Para perwakilan resmi negara itu mengkaji soal tindakan konservasi terbaru untuk perlindungan tiga spesies ikan tuna yakni jenis sirip kuning, mata besar dan skipjack.
Juru Kampanye Lautan Greenpeace, Duncan Williams, yang berada di Pohnpei mengungkapkan bahwa masalah terbesar adalah kapal kapal itu tidak untuk bertanggung jawab untuk menyediakan data penting.
“Kami mendengar kapal kapal teresbut tidak memberikan informasi mendasar seperti data lokasi,” katanya kepada Radio Australia's Pacific Beat.
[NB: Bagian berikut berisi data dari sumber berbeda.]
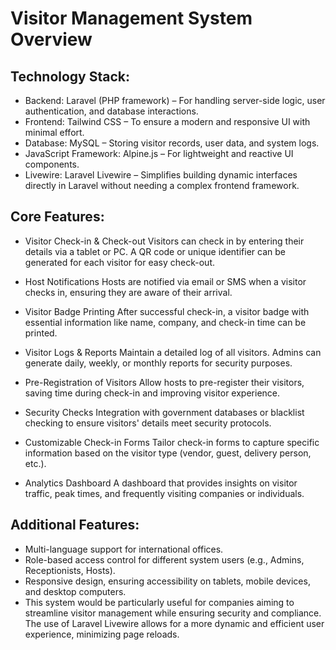 # Visitor Management System Overview

## Technology Stack:

-   Backend: Laravel (PHP framework) – For handling server-side logic, user authentication, and database interactions.
-   Frontend: Tailwind CSS – To ensure a modern and responsive UI with minimal effort.
-   Database: MySQL – Storing visitor records, user data, and system logs.
-   JavaScript Framework: Alpine.js – For lightweight and reactive UI components.
-   Livewire: Laravel Livewire – Simplifies building dynamic interfaces directly in Laravel without needing a complex frontend framework.

## Core Features:

-   Visitor Check-in & Check-out
    Visitors can check in by entering their details via a tablet or PC. A QR code or unique identifier can be generated for each visitor for easy check-out.

-   Host Notifications
    Hosts are notified via email or SMS when a visitor checks in, ensuring they are aware of their arrival.

-   Visitor Badge Printing
    After successful check-in, a visitor badge with essential information like name, company, and check-in time can be printed.

-   Visitor Logs & Reports
    Maintain a detailed log of all visitors. Admins can generate daily, weekly, or monthly reports for security purposes.

-   Pre-Registration of Visitors
    Allow hosts to pre-register their visitors, saving time during check-in and improving visitor experience.

-   Security Checks
    Integration with government databases or blacklist checking to ensure visitors' details meet security protocols.

-   Customizable Check-in Forms
    Tailor check-in forms to capture specific information based on the visitor type (vendor, guest, delivery person, etc.).

-   Analytics Dashboard
    A dashboard that provides insights on visitor traffic, peak times, and frequently visiting companies or individuals.

## Additional Features:

-   Multi-language support for international offices.
-   Role-based access control for different system users (e.g., Admins, Receptionists, Hosts).
-   Responsive design, ensuring accessibility on tablets, mobile devices, and desktop computers.
-   This system would be particularly useful for companies aiming to streamline visitor management while ensuring security and compliance. The use of Laravel Livewire allows for a more dynamic and efficient user experience, minimizing page reloads.
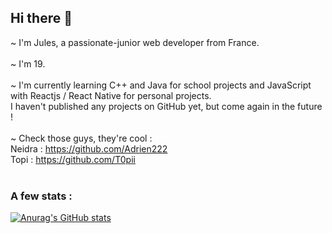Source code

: ## Hi there 👋

~ I'm Jules, a passionate-junior web developer from France.</br>
</br>
~ I'm 19.</br>
</br>
~ I'm currently learning C++ and Java for school projects and JavaScript with Reactjs / React Native for personal projects.</br>
I haven't published any projects on GitHub yet, but come again in the future ! </br>
</br>
~ Check those guys, they're cool :</br>
Neidra : https://github.com/Adrien222 </br>
Topi : https://github.com/T0pii </br>
</br>
### A few stats :</br>
[![Anurag's GitHub stats](https://github-readme-stats.vercel.app/api?username=slicycode&show_icons=true&theme=algolia)](https://github.com/anuraghazra/github-readme-stats)<br>
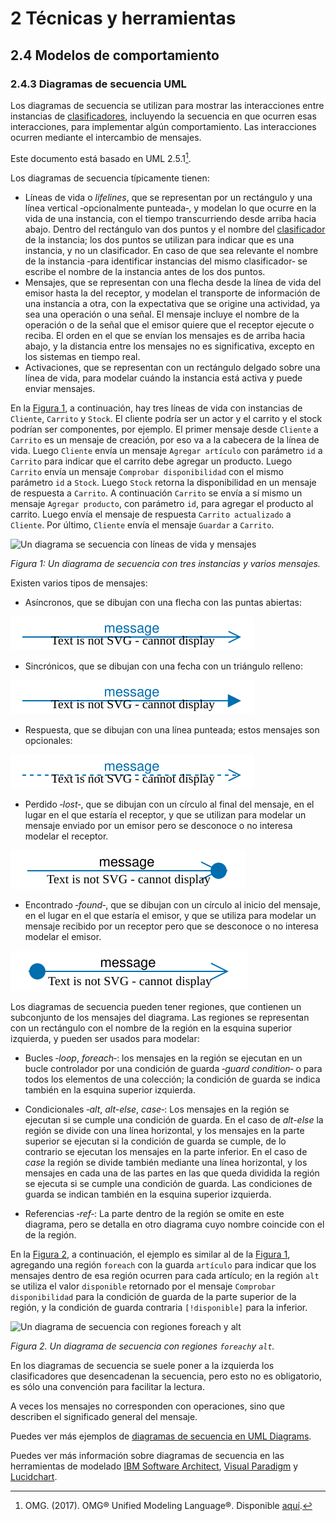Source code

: # 2 Técnicas y herramientas

## 2.4 Modelos de comportamiento

### 2.4.3 Diagramas de secuencia UML

Los diagramas de secuencia se utilizan para mostrar las interacciones entre
instancias de [clasificadores](/4_Conceptos/4_Clasificador.md), incluyendo la
secuencia en que ocurren esas interacciones, para implementar algún
comportamiento. Las interacciones ocurren mediante el intercambio de mensajes.

Este documento está basado en UML 2.5.1[^1].

Los diagramas de secuencia típicamente tienen:

* Líneas de vida o *lifelines*, que se representan por un rectángulo y una línea
  vertical ‑opcionalmente punteada‑, y modelan lo que ocurre en la vida de una
  instancia, con el tiempo transcurriendo desde arriba hacia abajo. Dentro del
  rectángulo van dos puntos y el nombre del
  [clasificador](/4_Conceptos/4_Clasificador.md) de la instancia; los dos puntos
  se utilizan para indicar que es una instancia, y no un clasificador. En caso
  de que sea relevante el nombre de la instancia ‑para identificar instancias
  del mismo clasificador‑ se escribe el nombre de la instancia antes de los dos
  puntos.
* Mensajes, que se representan con una flecha desde la línea de vida del emisor
  hasta la del receptor, y modelan el transporte de información de una instancia
  a otra, con la expectativa que se origine una actividad, ya sea una operación
  o una señal. El mensaje incluye el nombre de la operación o de la señal que el
  emisor quiere que el receptor ejecute o reciba. El orden en el que se envían
  los mensajes es de arriba hacia abajo, y la distancia entre los mensajes no es
  significativa, excepto en los sistemas en tiempo real.
* Activaciones, que se representan con un rectángulo delgado sobre una línea de
  vida, para modelar cuándo la instancia está activa y puede enviar mensajes.

En la [Figura 1](#figura-1), a continuación, hay tres líneas de vida con
instancias de `Cliente`, `Carrito` y `Stock`. El cliente podría ser un actor y
el carrito y el stock podrían ser componentes, por ejemplo. El primer mensaje
desde `Cliente` a `Carrito` es un mensaje de creación, por eso va a la cabecera
de la línea de vida. Luego `Cliente` envía un mensaje `Agregar artículo` con
parámetro `id` a `Carrito` para indicar que el carrito debe agregar un producto.
Luego `Carrito` envía un mensaje `Comprobar disponibilidad` con el mismo
parámetro `id` a `Stock`. Luego `Stock` retorna la disponibilidad en un mensaje
de respuesta a `Carrito`. A continuación `Carrito` se envía a sí mismo un
mensaje `Agregar producto`, con parámetro `id`, para agregar el producto al
carrito. Luego envía el mensaje de respuesta `Carrito actualizado` a `Cliente`.
Por último, `Cliente` envía el mensaje `Guardar` a `Carrito`.

<span id="figura-1"/>

![Un diagrama se secuencia con líneas de vida y
mensajes](/diagrams/Sequence_Diagram_Lifelines_Messages.svg)

*Figura 1: Un diagrama de secuencia con tres instancias y varios mensajes.*

Existen varios tipos de mensajes:

* Asíncronos, que se dibujan con una flecha con las puntas abiertas:

![Mensaje asíncrono](/diagrams/Sequence_Diagram_Async_Message.svg)

* Sincrónicos, que se dibujan con una fecha con un triángulo relleno:

![Mensaje sincrónico](/diagrams/Sequence_Diagram_Sync_Message.svg)

* Respuesta, que se dibujan con una línea punteada; estos mensajes son
  opcionales:

![Mensaje de respuesta](/diagrams/Sequence_Diagram_Reply_Message.svg)

* Perdido ‑*lost*‑, que se dibujan con un círculo al final del mensaje, en el
  lugar en el que estaría el receptor, y que se utilizan para modelar un mensaje
  enviado por un emisor pero se desconoce o no interesa modelar el receptor.

![Mensaje perdido](/diagrams/Activity_Diagram_Lost.svg)

* Encontrado ‑*found*‑, que se dibujan con un círculo al inicio del mensaje, en
  el lugar en el que estaría el emisor, y que se utiliza para modelar un mensaje
  recibido por un receptor pero que se desconoce o no interesa modelar el
  emisor.

![Mensaje encontrado en diagramas de actividad](/diagrams/Activity_Diagram_Found.svg)

Los diagramas de secuencia pueden tener regiones, que contienen un subconjunto
de los mensajes del diagrama. Las regiones se representan con un rectángulo con
el nombre de la región en la esquina superior izquierda, y pueden ser usados
para modelar:

* Bucles ‑*loop*, *foreach*‑: los mensajes en la región se ejecutan en un bucle
  controlador por una condición de guarda ‑*guard condition*‑ o para todos los
  elementos de una colección; la condición de guarda se indica también en la
  esquina superior izquierda.

* Condicionales ‑*alt*, *alt-else*, *case*‑: Los mensajes en la región se
  ejecutan si se cumple una condición de guarda. En el caso de *alt-else* la
  región se divide con una línea horizontal, y los mensajes en la parte superior
  se ejecutan si la condición de guarda se cumple, de lo contrario se ejecutan
  los mensajes en la parte inferior. En el caso de *case* la región se divide
  también mediante una línea horizontal, y los mensajes en cada una de las
  partes en las que queda dividida la región se ejecuta si se cumple una
  condición de guarda. Las condiciones de guarda se indican también en la
  esquina superior izquierda.

* Referencias ‑*ref*‑: La parte dentro de la región se omite en este diagrama,
  pero se detalla en otro diagrama cuyo nombre coincide con el de la región.

En la [Figura 2](#figura-2), a continuación, el ejemplo es similar al de la
[Figura 1](#figura-1), agregando una región `foreach` con la guarda `artículo`
para indicar que los mensajes dentro de esa región ocurren para cada artículo;
en la región `alt` se utiliza el valor `disponible` retornado por el mensaje
`Comprobar disponibilidad` para la condición de guarda de la parte superior de
la región, y la condición de guarda contraria `[!disponible]` para la inferior.

<span id="figura-2"/>

![Un diagrama de secuencia con regiones foreach y
alt](/diagrams/Sequence_Diagram_Loop_Alt.svg)

*Figura 2. Un diagrama de secuencia con regiones `foreach`y `alt`.*

En los diagramas de secuencia se suele poner a la izquierda los clasificadores
que desencadenan la secuencia, pero esto no es obligatorio, es sólo una
convención para facilitar la lectura.

A veces los mensajes no corresponden con operaciones, sino que describen el
significado general del mensaje.

Puedes ver más ejemplos de [diagramas de secuencia en UML
Diagrams](https://www.uml-diagrams.org/sequence-diagrams.html).

Puedes ver más información sobre diagramas de secuencia en las herramientas de
modelado [IBM Software
Architect](https://www.ibm.com/docs/en/rational-soft-arch/9.7.0?topic=diagrams-sequence),
[Visual
Paradigm](https://www.visual-paradigm.com/learning/handbooks/software-design-handbook/sequence-diagram.jsp)
y [Lucidchart](https://www.lucidchart.com/pages/uml-sequence-diagram).

[^1]: OMG. (2017). OMG® Unified Modeling Language®. Disponible
    [aquí](https://www.omg.org/spec/UML/2.5.1/PDF).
“Jadi cukup mengkhawatirkan mendengarkan rekam jejak penangkapan selama beberapa tahun dengan sejumlah kapal penangkap ikan yang beroperasi di Pasifik,” tambah Williams.
Menurutnya kapal kapal itu perlu diawasi, khususnya bagi kapal pemancing jarak jauh yang harus punya kewajiban mendasar untuk mensuplai data kepada komisi agar mereka bisa mengatur perikanan secara tepat dan efektif.
Sebelumnya sempat ada kesepakatan mengenai batasan tangkapan tuna di wilayah Pasifik di bawah perjanjian interim yang lemah.
William mengatakan kalau hal itu “sangat mendesak dan penting” buat negara negara anggota menyepakati tindakan konservasi dalam pertemuan komisi pada Desember mendatang di Cairns, Australia.
“Pertemuan komite sains yang digelar Agustus tahun ini menunjukan terdapat penurunan yang signifikan dalam perikanan,” ungkapnya.
“Tidak ada penilaian persediaan yang dilakukan tahun ini, tapi indikasi dari inti dari pertemuan komite sains terkait penurunan signifikan pada jenis mata besar sangat mengkhawatirkan,” tutupnya.